[Sca-cooks] Candle Chafers was burn marks

grizly grizly at mindspring.com
Thu Nov 30 05:38:57 PST 2006



-----Original Message-----
> > > > > > 3) It won't help much if you then proceed to cook over a fire
made
with sappy, tarry wood, such as pine.

4) Especially if using industrial soaps, don't soap the inch nearest
to the pot rim. Getting any of this into the food can make folks sick.

Stefan < < < < < <

This is another reason I am leaning towards coal-type heat source.  Cooking
is most likely to be effective over a bed of coals rather than an
inconsistent and widly uncontrollable flame.  Flames are where the biggest
soot problems have come from in my old backpacking/Scouting days of cooking
on campfires.  Less flames means less soot, and less grime cleanup.

Expense and time are real considerations in creating a new idea and solution
for the problem.  The candle under a dish could be a solution that costs
little of either.  Two more thoughts/suggestions:

1) trim the wick of the candle.  Long wicks produce inefficient fuel burning
and more smoking, thus more cleanup possibility.
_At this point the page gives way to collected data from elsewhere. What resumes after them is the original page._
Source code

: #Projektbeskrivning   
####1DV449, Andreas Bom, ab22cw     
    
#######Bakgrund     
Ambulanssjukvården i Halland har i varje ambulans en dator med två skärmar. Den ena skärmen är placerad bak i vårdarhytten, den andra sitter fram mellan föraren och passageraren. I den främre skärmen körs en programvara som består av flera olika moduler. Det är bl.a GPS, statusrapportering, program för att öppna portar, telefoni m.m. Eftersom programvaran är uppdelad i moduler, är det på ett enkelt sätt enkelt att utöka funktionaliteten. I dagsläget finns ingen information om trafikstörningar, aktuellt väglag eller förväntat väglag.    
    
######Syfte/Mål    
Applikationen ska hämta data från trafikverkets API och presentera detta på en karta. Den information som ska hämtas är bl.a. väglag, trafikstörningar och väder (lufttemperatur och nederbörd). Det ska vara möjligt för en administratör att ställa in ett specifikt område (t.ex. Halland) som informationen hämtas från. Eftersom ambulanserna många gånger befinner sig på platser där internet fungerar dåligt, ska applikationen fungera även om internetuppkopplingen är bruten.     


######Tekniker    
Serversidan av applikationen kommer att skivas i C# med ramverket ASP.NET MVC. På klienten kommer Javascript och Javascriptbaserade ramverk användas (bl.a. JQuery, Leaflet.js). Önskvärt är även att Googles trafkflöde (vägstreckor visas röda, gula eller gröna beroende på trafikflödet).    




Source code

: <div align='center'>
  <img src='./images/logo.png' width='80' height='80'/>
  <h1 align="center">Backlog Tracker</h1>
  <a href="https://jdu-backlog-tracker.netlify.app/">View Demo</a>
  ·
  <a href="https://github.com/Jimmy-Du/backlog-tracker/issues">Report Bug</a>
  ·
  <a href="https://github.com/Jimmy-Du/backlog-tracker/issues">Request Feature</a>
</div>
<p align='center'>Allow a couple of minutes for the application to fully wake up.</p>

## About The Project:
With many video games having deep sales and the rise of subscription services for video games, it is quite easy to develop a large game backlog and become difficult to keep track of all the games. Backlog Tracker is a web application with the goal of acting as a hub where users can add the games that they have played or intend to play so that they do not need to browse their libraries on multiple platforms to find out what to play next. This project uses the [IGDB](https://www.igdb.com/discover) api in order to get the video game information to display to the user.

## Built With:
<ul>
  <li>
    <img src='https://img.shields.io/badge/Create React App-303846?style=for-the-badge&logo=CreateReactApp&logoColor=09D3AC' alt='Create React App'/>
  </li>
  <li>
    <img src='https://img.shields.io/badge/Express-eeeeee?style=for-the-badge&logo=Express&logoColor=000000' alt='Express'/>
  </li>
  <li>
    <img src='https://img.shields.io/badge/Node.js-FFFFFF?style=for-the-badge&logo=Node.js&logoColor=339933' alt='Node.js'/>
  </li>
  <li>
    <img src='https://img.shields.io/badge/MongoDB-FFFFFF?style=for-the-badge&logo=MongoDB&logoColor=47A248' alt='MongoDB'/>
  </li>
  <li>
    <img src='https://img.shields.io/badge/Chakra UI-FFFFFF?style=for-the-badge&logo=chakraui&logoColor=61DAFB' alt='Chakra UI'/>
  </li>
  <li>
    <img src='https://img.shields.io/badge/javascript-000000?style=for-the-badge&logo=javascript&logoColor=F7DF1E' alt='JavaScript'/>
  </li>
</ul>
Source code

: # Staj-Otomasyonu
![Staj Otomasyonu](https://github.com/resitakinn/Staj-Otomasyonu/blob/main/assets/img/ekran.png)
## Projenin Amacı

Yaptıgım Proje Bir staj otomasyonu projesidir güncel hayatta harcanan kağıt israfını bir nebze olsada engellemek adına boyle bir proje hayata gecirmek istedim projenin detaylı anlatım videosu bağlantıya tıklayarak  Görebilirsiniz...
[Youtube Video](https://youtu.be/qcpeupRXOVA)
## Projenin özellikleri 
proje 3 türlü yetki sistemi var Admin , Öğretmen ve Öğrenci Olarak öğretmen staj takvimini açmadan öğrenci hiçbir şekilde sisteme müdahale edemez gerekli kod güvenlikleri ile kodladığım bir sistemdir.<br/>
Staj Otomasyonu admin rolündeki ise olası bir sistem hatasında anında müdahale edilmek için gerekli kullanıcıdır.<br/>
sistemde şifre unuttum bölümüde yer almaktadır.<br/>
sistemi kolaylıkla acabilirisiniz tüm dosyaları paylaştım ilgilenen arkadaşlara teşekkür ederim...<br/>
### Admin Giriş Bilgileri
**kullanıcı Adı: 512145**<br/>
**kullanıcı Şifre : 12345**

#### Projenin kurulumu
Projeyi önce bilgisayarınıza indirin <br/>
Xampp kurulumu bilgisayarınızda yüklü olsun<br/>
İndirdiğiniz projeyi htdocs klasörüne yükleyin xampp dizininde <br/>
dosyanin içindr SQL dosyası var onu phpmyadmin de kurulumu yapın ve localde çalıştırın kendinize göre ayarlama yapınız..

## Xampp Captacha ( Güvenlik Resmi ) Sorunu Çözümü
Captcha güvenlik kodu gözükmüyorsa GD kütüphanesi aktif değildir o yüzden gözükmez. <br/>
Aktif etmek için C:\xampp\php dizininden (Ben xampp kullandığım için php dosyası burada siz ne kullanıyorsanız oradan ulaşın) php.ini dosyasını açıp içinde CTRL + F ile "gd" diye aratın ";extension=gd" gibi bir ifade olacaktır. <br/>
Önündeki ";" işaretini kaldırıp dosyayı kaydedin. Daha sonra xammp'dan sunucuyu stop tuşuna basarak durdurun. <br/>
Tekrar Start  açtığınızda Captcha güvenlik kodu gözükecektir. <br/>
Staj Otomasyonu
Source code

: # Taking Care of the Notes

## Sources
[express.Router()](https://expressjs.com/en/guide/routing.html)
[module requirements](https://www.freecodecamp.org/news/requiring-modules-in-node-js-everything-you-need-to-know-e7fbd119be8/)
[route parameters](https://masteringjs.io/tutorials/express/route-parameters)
2)  Consider some sort of heat diffuser to eliminate the quarter-sized patch
of burned food that could result from continuous heat and no stirring.  A
disk of meatal or mesh that the dish sits upon over the falme could collect
and diffuse the heat if close enough to the flame (you could even go closer
to the flame with such an item, and reduce the hot spot.  The outer water
pan of traditional chafing dishes fills this role admirably in most cases
making the steam the actual heat transfer vehicle to the food dish.